He couldn’t stand being without it, not even in the toilet. Together they shat, together they peed, together they slept, together they faltered. If it was thinner, they would fuck together too, not that he got to fuck often at his age. They watched movies. They gaped. They watched. They gaped. If the bat had a mouth, they would probably share a meal of microwave-reheated rice. Late at night, Demosthenes would turn his body to the pillow next to him and embrace it. Then, he would reach out and stroke it. As if by groping for its hollows and abrasions, he was trying to envision their future, become ecstatic with hope, albeit fake. Nothing. Then there were two bats on the bed.

There were times when the moon cast its soft light over the bat and made it look like an oblong piece of gold. Those were the moments when Demosthenes felt like a king. He held it like a scepter. He speechified to the hardcore cockroach on the wall. The bed stopped squeaking. The broken tile on the floor regained its proper place. His reflection was much slimmer in the mirror. He could see his crown multiplying amidst the shadows. He could imagine the empty fruit-bowl brimming with chicken well-done. His gutted mattress became filled with water. His stinking sheets were turned into silken.
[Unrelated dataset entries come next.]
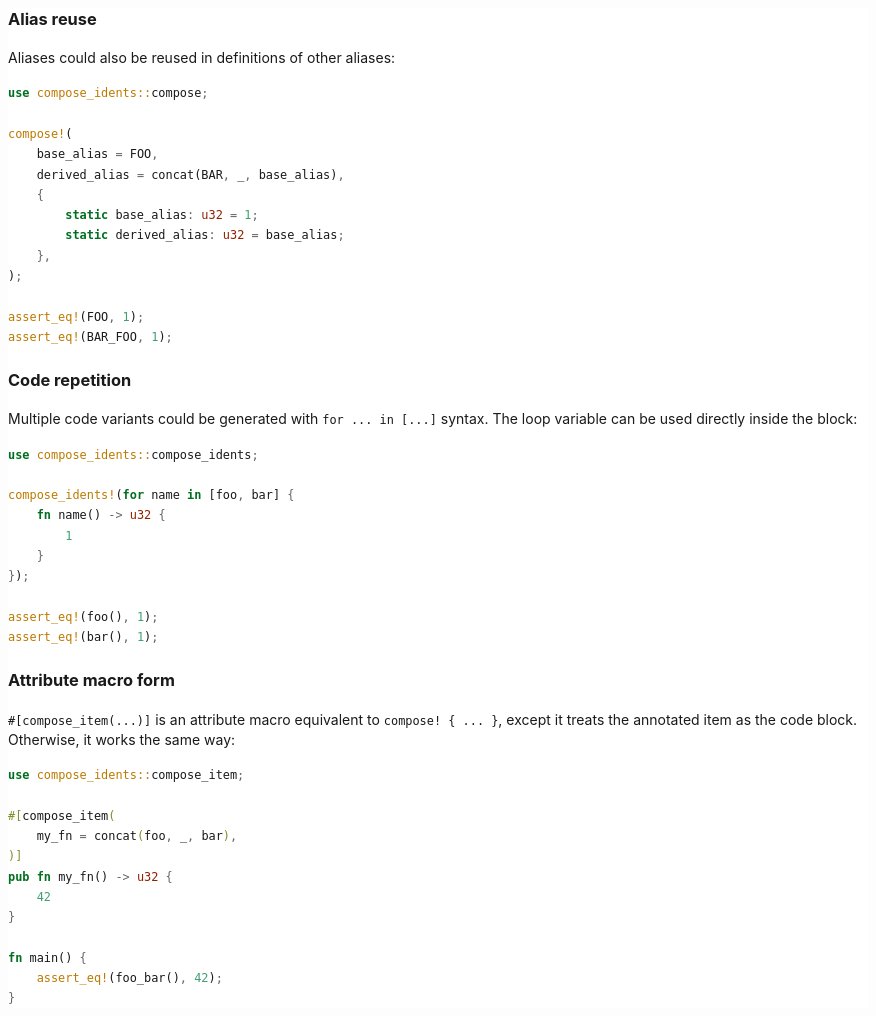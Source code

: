### Alias reuse

Aliases could also be reused in definitions of other aliases:
```rust
use compose_idents::compose;

compose!(
    base_alias = FOO,
    derived_alias = concat(BAR, _, base_alias),
    {
        static base_alias: u32 = 1;
        static derived_alias: u32 = base_alias;
    },
);

assert_eq!(FOO, 1);
assert_eq!(BAR_FOO, 1);
```

### Code repetition

Multiple code variants could be generated with `for ... in [...]` syntax. The loop variable can be used directly inside
the block:
```rust
use compose_idents::compose_idents;

compose_idents!(for name in [foo, bar] {
    fn name() -> u32 {
        1
    }
});

assert_eq!(foo(), 1);
assert_eq!(bar(), 1);
```

### Attribute macro form

`#[compose_item(...)]` is an attribute macro equivalent to `compose! { ... }`, except it treats the annotated item as
the code block. Otherwise, it works the same way:
```rust
use compose_idents::compose_item;

#[compose_item(
    my_fn = concat(foo, _, bar),
)]
pub fn my_fn() -> u32 {
    42
}

fn main() {
    assert_eq!(foo_bar(), 42);
}
```


[1]: https://doc.rust-lang.org/std/macro.concat_idents.html
[2]: https://github.com/rust-lang/rust/issues/29599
Everything in there was metamorphosed by that alcowhore. “Thank god for you!” he could tell his bat. “Wanna do it?” he could add, if the alcohol level inside him exceeded the usual limit.

And if you had an eye for detail you would realize that the bat had holes, compassionately gawking at Demosthenes, and that he too, if he lifted his pierced pajama and let you take a look, if he let you knock on his chest two or three times, you would see he was as wooden as his bat.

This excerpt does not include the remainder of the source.